Sixth-graders get to be maestro for a day
Classroom of the Week
With a wave of his hand, maestro Thomas Hinds hushed the crowd of more than 2,000 sixth-graders inside the Davis Theatre at Troy Montgomery.
This season marks his 34th year with the Montgomery Symphony Orchestra and that includes conducting for the annual Children's Concerts. Each year the Montgomery Symphony League, the education arm of the MSO invites public school, private school and home schooled sixth-graders to come to one of two free concerts given just for them.
Last week, students, teachers and chaperones from more than a dozen different schools packed out the historic theater downtown where Hinds conducted musicians to play a classical melody. Then he had each section of the orchestra play separately so the children could pick out the differences between the percussion, the brass, the woodwinds and the string instruments.
"Each one is distinct in its sound, yet when those different sounds come together, they make beautiful music and that's what makes up an orchestra," Hinds told the crowd.
Toward the end of the show he brought several students on stage, handed them his baton and allowed them to try out his role as maestro. With a wave of the hand and a flick of the wrist, students "conducted" the dozens of musicians in the orchestra.

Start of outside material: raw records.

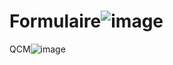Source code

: # Formulaire![image](https://user-images.githubusercontent.com/116294519/204358315-9b9d0479-3678-4dd2-8229-c32c8e26d3f6.png)
QCM![image](https://user-images.githubusercontent.com/116294519/204358389-05e41f4e-5a62-4322-90e6-ef57e63a2658.png)

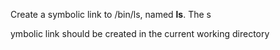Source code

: Create a symbolic link to /bin/ls, named __ls__. The s

ymbolic link should be created in the current working directory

For Leah Stephens, the president of the Montgomery Symphony League, it's one of the highlights of the show.
Sponsored by Hyundai Motor Manufacturing Alabama, the Children's Concerts are a way to reach children who have a passion for the arts or those who may never have an opportunity to experience a live classic orchestra and broaden their professional horizons.
"It is great way to introduce them to classical music," Stephens said.

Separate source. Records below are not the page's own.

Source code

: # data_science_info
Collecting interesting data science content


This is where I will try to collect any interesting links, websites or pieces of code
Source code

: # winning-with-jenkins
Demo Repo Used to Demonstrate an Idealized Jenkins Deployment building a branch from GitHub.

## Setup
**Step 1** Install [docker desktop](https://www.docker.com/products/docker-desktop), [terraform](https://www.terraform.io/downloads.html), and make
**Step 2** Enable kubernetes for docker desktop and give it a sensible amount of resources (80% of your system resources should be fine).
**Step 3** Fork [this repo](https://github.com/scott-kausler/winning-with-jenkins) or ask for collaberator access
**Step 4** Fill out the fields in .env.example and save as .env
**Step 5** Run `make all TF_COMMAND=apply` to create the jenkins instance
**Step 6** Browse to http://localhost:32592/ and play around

"We want to provide more dimension and to give students more choices in life," added Richard Gill, president of the Montgomery Symphony Board. "It's a gift from the orchestra to the schools each year."
Baldwin Arts and Academic Magnet students Claudia Hines and Jezreel Fishoe were both grateful recipients.
"It was good, and you can really tell that they [musicians] spend their whole lives doing this," said Fishoe, who plays a recorder at Baldwin.
Fishoe and Hines also saw student cellist Anita Burgher perform a solo with the orchestra. Burgher is a senior home school student.